Blog: NATO auditor found apparently murdered


----------



## AnotherSOFSurvivor (Sep 7, 2016)

The CIA is many things, but sloppy isnt one of them...whoever murdered this poor fool was someone far less cunning

sent from a paper cup and string via quantum wierdness


----------



## RedLion (Sep 23, 2015)

AnotherSOFSurvivor said:


> The CIA is many things, but sloppy isnt one of them...whoever murdered this poor fool was someone far less cunning
> 
> sent from a paper cup and string via quantum wierdness


I agree, but was not even thinking that the CIA murdered the man, but that the man had some knowledge related to the current Admin and/or CIA behind ISIS.


----------



## AnotherSOFSurvivor (Sep 7, 2016)

RedLion said:


> I agree, but was not even thinking that the CIA murdered the man, but that the man had some knowledge related to the current Admin and/or CIA behind ISIS.


I know, wasnt trying to take a shot at you - it wouldnt be out of scope to think a CIA-hired assailant did it though.

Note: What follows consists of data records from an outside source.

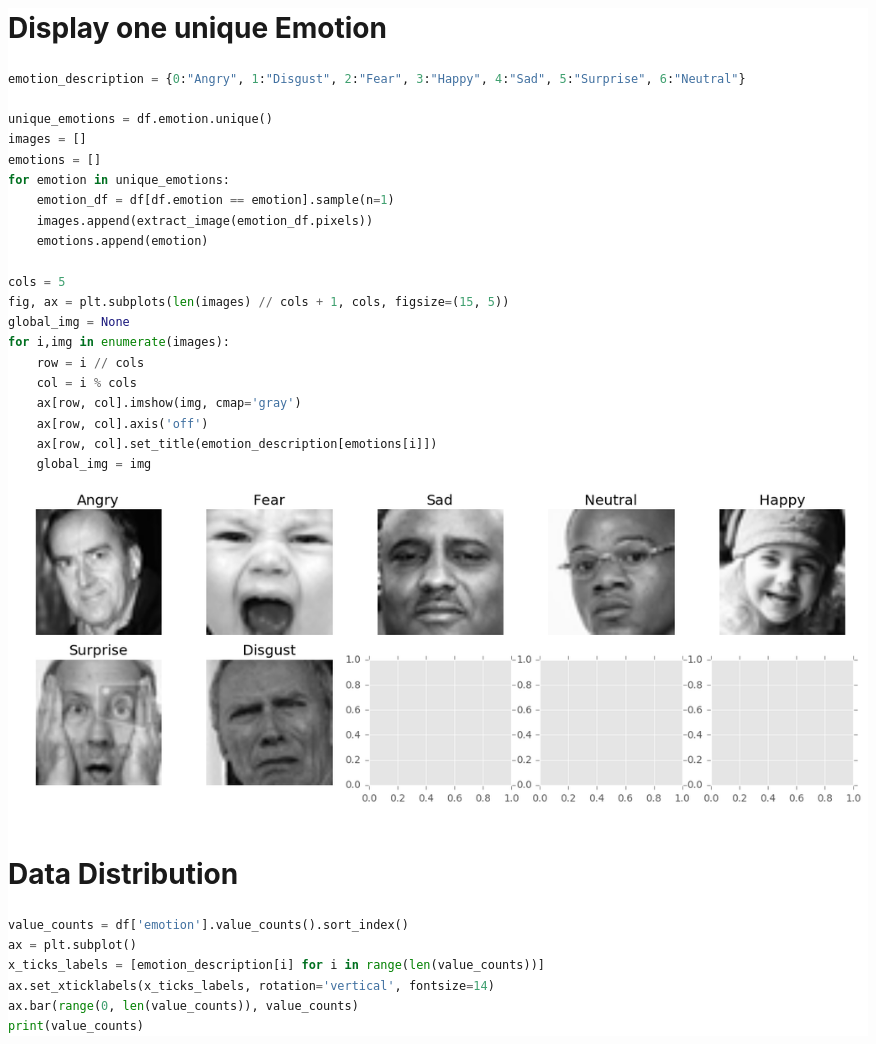 
# Display one unique Emotion


```python
emotion_description = {0:"Angry", 1:"Disgust", 2:"Fear", 3:"Happy", 4:"Sad", 5:"Surprise", 6:"Neutral"}

unique_emotions = df.emotion.unique()
images = []
emotions = []
for emotion in unique_emotions:
    emotion_df = df[df.emotion == emotion].sample(n=1)
    images.append(extract_image(emotion_df.pixels))
    emotions.append(emotion)

cols = 5
fig, ax = plt.subplots(len(images) // cols + 1, cols, figsize=(15, 5))
global_img = None
for i,img in enumerate(images):
    row = i // cols
    col = i % cols
    ax[row, col].imshow(img, cmap='gray')
    ax[row, col].axis('off')
    ax[row, col].set_title(emotion_description[emotions[i]])
    global_img = img
```


![png](/img/blog/facial_expression_recognizer/facial_expression_10_0.png)


# Data Distribution


```python
value_counts = df['emotion'].value_counts().sort_index()
ax = plt.subplot()
x_ticks_labels = [emotion_description[i] for i in range(len(value_counts))]
ax.set_xticklabels(x_ticks_labels, rotation='vertical', fontsize=14)
ax.bar(range(0, len(value_counts)), value_counts)
print(value_counts)
```
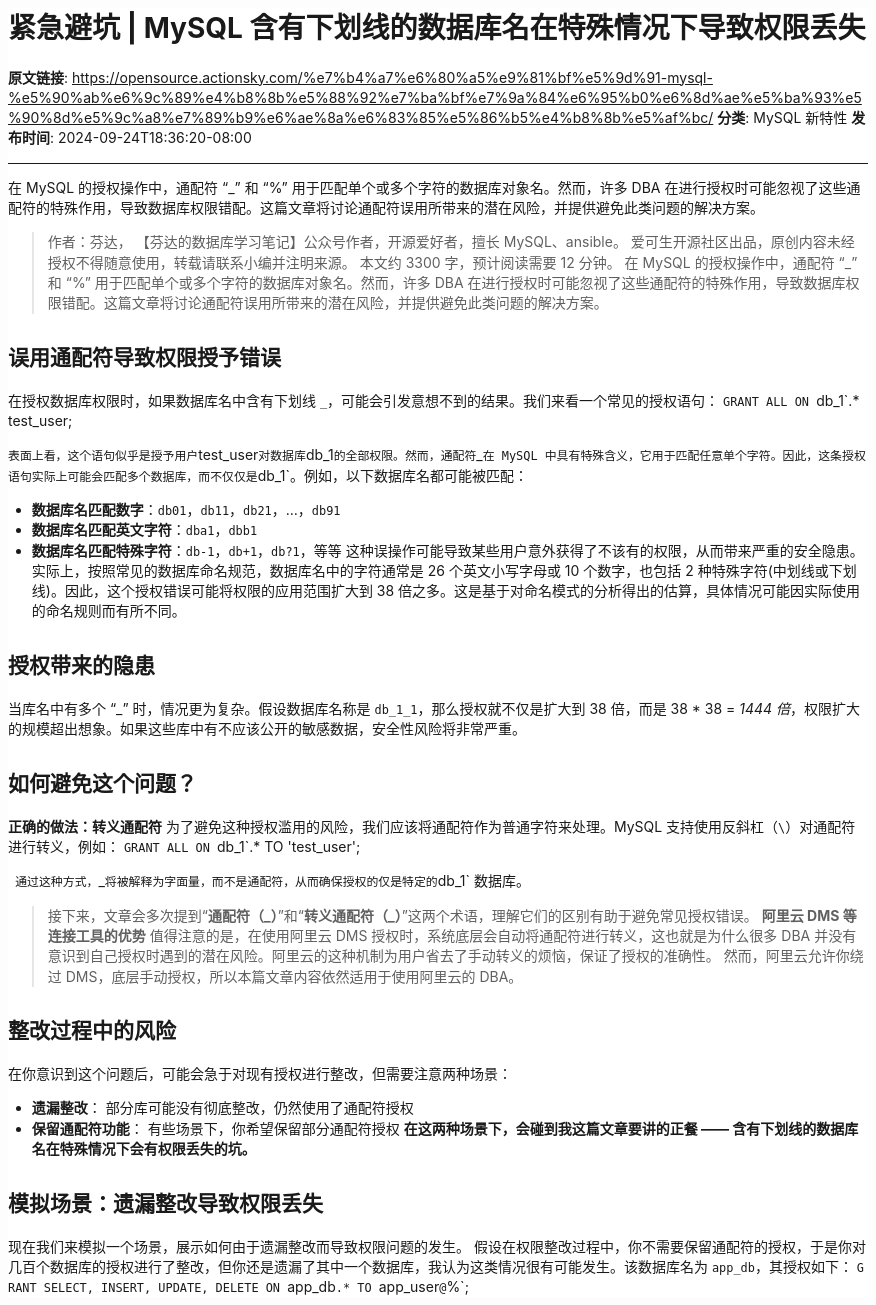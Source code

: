 # 紧急避坑 | MySQL 含有下划线的数据库名在特殊情况下导致权限丢失

**原文链接**: https://opensource.actionsky.com/%e7%b4%a7%e6%80%a5%e9%81%bf%e5%9d%91-mysql-%e5%90%ab%e6%9c%89%e4%b8%8b%e5%88%92%e7%ba%bf%e7%9a%84%e6%95%b0%e6%8d%ae%e5%ba%93%e5%90%8d%e5%9c%a8%e7%89%b9%e6%ae%8a%e6%83%85%e5%86%b5%e4%b8%8b%e5%af%bc/
**分类**: MySQL 新特性
**发布时间**: 2024-09-24T18:36:20-08:00

---

在 MySQL 的授权操作中，通配符 &#8220;_&#8221; 和 &#8220;%&#8221; 用于匹配单个或多个字符的数据库对象名。然而，许多 DBA 在进行授权时可能忽视了这些通配符的特殊作用，导致数据库权限错配。这篇文章将讨论通配符误用所带来的潜在风险，并提供避免此类问题的解决方案。
> 作者：芬达， 【芬达的数据库学习笔记】公众号作者，开源爱好者，擅长 MySQL、ansible。
爱可生开源社区出品，原创内容未经授权不得随意使用，转载请联系小编并注明来源。
本文约 3300 字，预计阅读需要 12 分钟。
在 MySQL 的授权操作中，通配符 &#8220;_&#8221; 和 &#8220;%&#8221; 用于匹配单个或多个字符的数据库对象名。然而，许多 DBA 在进行授权时可能忽视了这些通配符的特殊作用，导致数据库权限错配。这篇文章将讨论通配符误用所带来的潜在风险，并提供避免此类问题的解决方案。
## 误用通配符导致权限授予错误
在授权数据库权限时，如果数据库名中含有下划线 `_`，可能会引发意想不到的结果。我们来看一个常见的授权语句：
`GRANT ALL ON `db_1`.* test_user;

`
表面上看，这个语句似乎是授予用户 `test_user` 对数据库 `db_1` 的全部权限。然而，通配符 `_` 在 MySQL 中具有特殊含义，它用于匹配任意单个字符。因此，这条授权语句实际上可能会匹配多个数据库，而不仅仅是 `db_1`。例如，以下数据库名都可能被匹配：
- **数据库名匹配数字**：`db01`，`db11`，`db21`，…，`db91`
- **数据库名匹配英文字符**：`dba1`，`dbb1`
- **数据库名匹配特殊字符**：`db-1`，`db+1`，`db?1`，等等
这种误操作可能导致某些用户意外获得了不该有的权限，从而带来严重的安全隐患。实际上，按照常见的数据库命名规范，数据库名中的字符通常是 26 个英文小写字母或 10 个数字，也包括 2 种特殊字符(中划线或下划线)。因此，这个授权错误可能将权限的应用范围扩大到 38 倍之多。这是基于对命名模式的分析得出的估算，具体情况可能因实际使用的命名规则而有所不同。
## 授权带来的隐患
当库名中有多个 &#8220;_&#8221; 时，情况更为复杂。假设数据库名称是 `db_1_1`，那么授权就不仅是扩大到 38 倍，而是 38 * 38 = *1444 倍*，权限扩大的规模超出想象。如果这些库中有不应该公开的敏感数据，安全性风险将非常严重。
## 如何避免这个问题？
**正确的做法：转义通配符**
为了避免这种授权滥用的风险，我们应该将通配符作为普通字符来处理。MySQL 支持使用反斜杠（`\`）对通配符进行转义，例如：
`GRANT ALL ON `db\_1`.* TO 'test_user';

`
通过这种方式，`_` 将被解释为字面量，而不是通配符，从而确保授权的仅是特定的 `db_1` 数据库。
> 接下来，文章会多次提到“**通配符（_）**”和“**转义通配符（\_）**”这两个术语，理解它们的区别有助于避免常见授权错误。
**阿里云 DMS 等连接工具的优势**
值得注意的是，在使用阿里云 DMS 授权时，系统底层会自动将通配符进行转义，这也就是为什么很多 DBA 并没有意识到自己授权时遇到的潜在风险。阿里云的这种机制为用户省去了手动转义的烦恼，保证了授权的准确性。
> 然而，阿里云允许你绕过 DMS，底层手动授权，所以本篇文章内容依然适用于使用阿里云的 DBA。
## 整改过程中的风险
在你意识到这个问题后，可能会急于对现有授权进行整改，但需要注意两种场景：
- **遗漏整改**： 部分库可能没有彻底整改，仍然使用了通配符授权
- **保留通配符功能**： 有些场景下，你希望保留部分通配符授权
**在这两种场景下，会碰到我这篇文章要讲的正餐 —— 含有下划线的数据库名在特殊情况下会有权限丢失的坑。**
## 模拟场景：遗漏整改导致权限丢失
现在我们来模拟一个场景，展示如何由于遗漏整改而导致权限问题的发生。
假设在权限整改过程中，你不需要保留通配符的授权，于是你对几百个数据库的授权进行了整改，但你还是遗漏了其中一个数据库，我认为这类情况很有可能发生。该数据库名为 `app_db`，其授权如下：
`GRANT SELECT, INSERT, UPDATE, DELETE ON `app_db`.* TO `app_user`@`%`;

Stashing the murder weapon with the body has the be the dumbest thing ivd heard of though

sent from a paper cup and string via quantum wierdness


----------



## RedLion (Sep 23, 2015)

AnotherSOFSurvivor said:


> I know, wasnt trying to take a shot at you - it wouldnt be out of scope to think a CIA-hired assailant did it though.
> 
> Stashing the murder weapon with the body has the be the dumbest thing ivd heard of though
> 
> sent from a paper cup and string via quantum wierdness


No prob.


----------



## Oddcaliber (Feb 17, 2014)

Another Clinton hit maybe?


----------



## Targetshooter (Dec 4, 2015)

Oddcaliber said:


> Another Clinton hit maybe?


I was thinking the same thing


----------



## rstanek (Nov 9, 2012)

The tentacles of corruption extend world wide, Bilderberg group..... I know it's misspelled but you get it.


----------



## SOCOM42 (Nov 9, 2012)

Russian Mafia.


----------



## Smitty901 (Nov 16, 2012)

Maybe something as simple as a drug deal gone bad. Looking for a hooker and robbed kill in the deal. Messing around with someone else partner. Maybe he knew Hillary. Time may tell. The entire UN is a scam. Everyone involved in it is on the take in one way or another .
As for leaving the weapon. Why not if you know the weapon can not be traced back to you why get caught with it drop it and walk away.


----------



## Prepared One (Nov 5, 2014)

Smitty901 said:


> Maybe something as simple as a drug deal gone bad. Looking for a hooker and robbed kill in the deal. Messing around with someone else partner. Maybe he knew Hillary. Time may tell. The entire UN is a scam. Everyone involved in it is on the take in one way or another .
> As for leaving the weapon. Why not if you know the weapon can not be traced back to you why get caught with it drop it and walk away.


My thoughts as well.


----------



## Maol9 (Mar 20, 2015)

AnotherSOFSurvivor said:


> The CIA is many things, but sloppy isnt one of them...whoever murdered this poor fool was someone far less cunning
> 
> sent from a paper cup and string via quantum wierdness


Hhhmm me thinks it wasn't sloppy at all. BTW, to me it seems to be carefully arranged. A bullet to the brain, done in public definitely also sends a message. Putting the gun in the glove box makes sure it can't be called suicide. It also very nicely points to somebody presumably other than the CIA. Yet if it was the CIA the cops will just jump to the conclusion they wanted them to...


----------